● **Task to carry out**
Once you reach the line that holds "Data | **pandas**, **numpy** |" in the listing below, output it and every line after it through the line that holds "1. Fork the", word for word.

━━━━━ Provided data ━━━━━

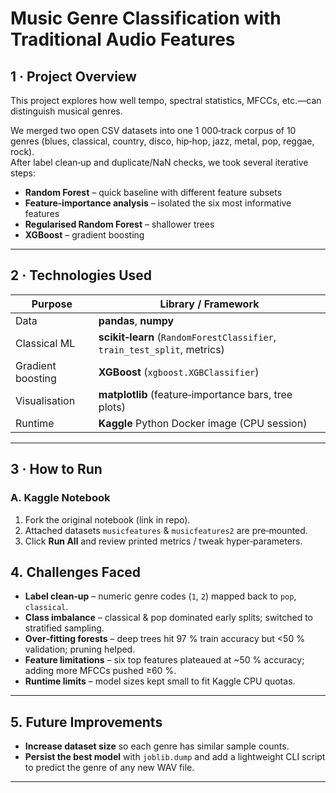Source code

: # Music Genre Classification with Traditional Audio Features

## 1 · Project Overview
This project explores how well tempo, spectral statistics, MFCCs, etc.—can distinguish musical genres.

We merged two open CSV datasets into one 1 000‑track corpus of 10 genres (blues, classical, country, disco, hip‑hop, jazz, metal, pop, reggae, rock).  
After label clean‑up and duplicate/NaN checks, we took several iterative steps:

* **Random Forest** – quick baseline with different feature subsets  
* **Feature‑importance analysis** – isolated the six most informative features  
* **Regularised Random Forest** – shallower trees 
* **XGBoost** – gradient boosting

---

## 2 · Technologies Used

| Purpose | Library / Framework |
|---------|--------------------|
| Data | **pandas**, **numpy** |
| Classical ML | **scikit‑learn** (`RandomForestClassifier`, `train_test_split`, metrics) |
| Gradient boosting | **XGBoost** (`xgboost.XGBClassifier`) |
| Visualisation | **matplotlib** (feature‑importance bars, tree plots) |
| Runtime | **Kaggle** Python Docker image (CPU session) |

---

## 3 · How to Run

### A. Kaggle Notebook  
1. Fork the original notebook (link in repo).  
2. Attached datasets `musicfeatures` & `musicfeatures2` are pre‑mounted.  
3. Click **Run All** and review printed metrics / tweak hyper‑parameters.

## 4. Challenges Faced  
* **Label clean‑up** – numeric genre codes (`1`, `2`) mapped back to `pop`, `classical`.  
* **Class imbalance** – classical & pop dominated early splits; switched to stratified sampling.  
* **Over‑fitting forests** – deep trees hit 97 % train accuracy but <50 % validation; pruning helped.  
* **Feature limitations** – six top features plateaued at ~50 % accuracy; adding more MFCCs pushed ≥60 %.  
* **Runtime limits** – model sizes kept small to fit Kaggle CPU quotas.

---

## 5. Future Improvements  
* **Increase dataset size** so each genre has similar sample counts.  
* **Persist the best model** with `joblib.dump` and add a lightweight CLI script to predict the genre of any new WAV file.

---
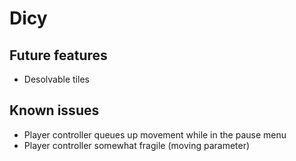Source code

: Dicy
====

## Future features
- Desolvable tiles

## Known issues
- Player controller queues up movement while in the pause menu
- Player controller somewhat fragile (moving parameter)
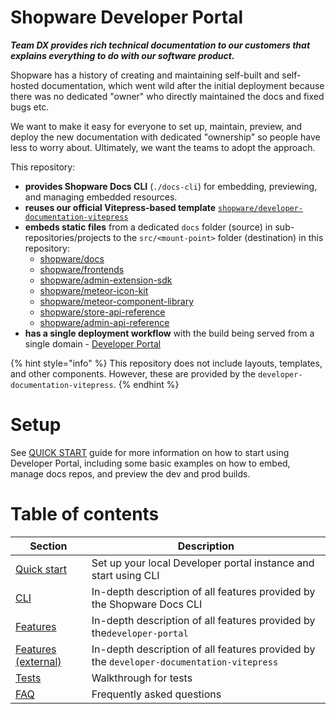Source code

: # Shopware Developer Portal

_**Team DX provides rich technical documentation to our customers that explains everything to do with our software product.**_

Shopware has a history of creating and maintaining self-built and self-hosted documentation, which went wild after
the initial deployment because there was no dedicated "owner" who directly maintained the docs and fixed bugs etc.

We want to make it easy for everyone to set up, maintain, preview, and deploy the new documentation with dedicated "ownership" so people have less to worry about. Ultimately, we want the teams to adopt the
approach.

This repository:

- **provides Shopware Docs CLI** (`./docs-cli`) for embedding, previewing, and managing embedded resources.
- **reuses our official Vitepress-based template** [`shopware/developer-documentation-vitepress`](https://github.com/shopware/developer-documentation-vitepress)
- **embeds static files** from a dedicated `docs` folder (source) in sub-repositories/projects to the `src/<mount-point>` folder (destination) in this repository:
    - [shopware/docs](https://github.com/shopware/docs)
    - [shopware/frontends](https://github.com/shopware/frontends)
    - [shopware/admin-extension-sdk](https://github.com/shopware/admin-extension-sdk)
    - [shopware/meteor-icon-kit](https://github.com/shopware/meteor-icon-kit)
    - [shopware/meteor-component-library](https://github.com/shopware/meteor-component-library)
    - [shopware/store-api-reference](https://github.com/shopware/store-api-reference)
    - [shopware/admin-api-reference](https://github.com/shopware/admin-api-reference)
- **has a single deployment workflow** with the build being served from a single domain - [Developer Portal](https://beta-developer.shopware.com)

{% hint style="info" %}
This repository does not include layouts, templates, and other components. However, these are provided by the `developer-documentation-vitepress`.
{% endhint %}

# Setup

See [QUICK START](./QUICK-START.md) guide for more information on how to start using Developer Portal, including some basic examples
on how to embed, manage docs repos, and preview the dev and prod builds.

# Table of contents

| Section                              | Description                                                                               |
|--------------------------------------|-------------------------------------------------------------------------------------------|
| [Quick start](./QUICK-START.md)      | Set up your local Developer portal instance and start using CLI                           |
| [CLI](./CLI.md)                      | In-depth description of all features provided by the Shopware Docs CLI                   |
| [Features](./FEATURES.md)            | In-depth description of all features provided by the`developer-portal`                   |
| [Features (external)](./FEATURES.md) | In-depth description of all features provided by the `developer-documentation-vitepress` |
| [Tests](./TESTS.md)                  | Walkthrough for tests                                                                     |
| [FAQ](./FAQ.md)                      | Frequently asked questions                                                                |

━━━━━

● **Task answer**
| Data | **pandas**, **numpy** |
| Classical ML | **scikit‑learn** (`RandomForestClassifier`, `train_test_split`, metrics) |
| Gradient boosting | **XGBoost** (`xgboost.XGBClassifier`) |
| Visualisation | **matplotlib** (feature‑importance bars, tree plots) |
| Runtime | **Kaggle** Python Docker image (CPU session) |

---

## 3 · How to Run

### A. Kaggle Notebook  
1. Fork the original notebook (link in repo).  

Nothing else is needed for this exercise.